More to the point, this here is politics in action. He is furthering an agenda in front of an audience that made this agenda-pushing their day-and-night jobs, but who do not necessarily have any clue whatsoever about what goes on under the veneer of the nice words from the very respectable chief of this here government outfit reporting to congress. So he's basically daydreaming his "truth" into existence. If he can get it enacted in law, he has won.
* Quiz: What other organisation institutionally believes in an unproven, even outright silly, bullshit device based on similar principles?
Another article has more of the exchange:
Let's allow the assumption that American companies currently dominate the encryption field. We'll say that's true. How long would that dominance that last if foreign companies used strong encryption and American companies used hobbled encryption left vulnerable to the American government and hackers? Thank goodness for Warner and Wyden for pointing out how idiotic Brennan 's assertion was.
My sci-fi novel, Ghost Thief, is now available from Amazon.com.
The AES encryption algorithm is Rijndael, which is Belgian
The runner-up for the contest for becoming the AES standard was Serpent, which was a British/Danish/Israeli collaboration.
Third place went to the Twofish algorithm, designed by Bruce Schneier, a US citizen who happens to be a vocal opponent of backdoors.

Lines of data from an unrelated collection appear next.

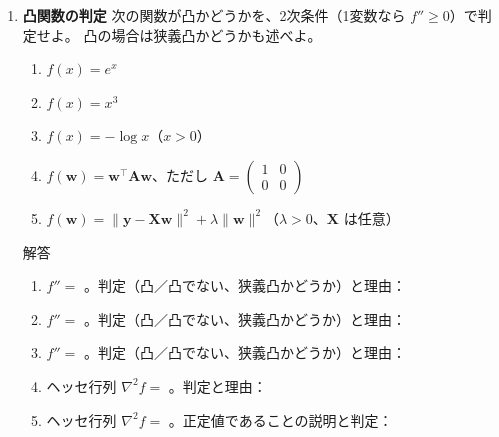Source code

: \documentclass[a4paper,dvipdfmx]{jsarticle}
\newcommand{\提出期限}{2026年10月26日（月）}
\newcommand{\学籍番号}{0000000}
\newcommand{\氏名}{氏名を書く}
\newcommand{\提出日}{2026年10月26日}
\newenvironment{answer}{\begin{itembox}[l]{解答}}{\end{itembox}}
\begin{document}
\begin{enumerate}
  \item \textbf{凸関数の判定}\quad
    次の関数が凸かどうかを、2次条件（1変数なら $f'' \geq 0$）で判定せよ。
    凸の場合は狭義凸かどうかも述べよ。
    \begin{enumerate}
      \item $f(x) = e^x$
      \item $f(x) = x^3$
      \item $f(x) = -\log x$（$x > 0$）
      \item $f(\bm{w}) = \bm{w}^\top\bm{A}\bm{w}$、ただし $\bm{A} = \begin{pmatrix} 1 & 0 \\ 0 & 0 \end{pmatrix}$
      \item $f(\bm{w}) = \|\bm{y} - \bm{X}\bm{w}\|^2 + \lambda\|\bm{w}\|^2$（$\lambda > 0$、$\bm{X}$ は任意）
    \end{enumerate}
    \begin{answer}
      \begin{enumerate}
        \item $f'' = $ \phantom{XXXXXXXX}。判定（凸／凸でない、狭義凸かどうか）と理由：
          \vspace{6mm}
        \item $f'' = $ \phantom{XXXXXXXX}。判定（凸／凸でない、狭義凸かどうか）と理由：
          \vspace{6mm}
        \item $f'' = $ \phantom{XXXXXXXX}。判定（凸／凸でない、狭義凸かどうか）と理由：
          \vspace{6mm}
        \item ヘッセ行列 $\nabla^2 f = $ \phantom{XXXXXXXX}。判定と理由：
          \vspace{8mm}
        \item ヘッセ行列 $\nabla^2 f = $ \phantom{XXXXXXXX}。正定値であることの説明と判定：
          \vspace{12mm}
      \end{enumerate}
    \end{answer}


\end{enumerate}
\end{document}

The "main" encryption du jour happens to be from outside the USA. The best alternative is also from outside the USA. Of course, the nationality of the creators doesn't matter - the USA is able to make modified implementations that include backdoors, but the original non-backdoored versions are already out there for everyone to use instead.
Im only aware of 4 countires, America,russia, china, and terrorizerstan. Clearly we must be the only smart people.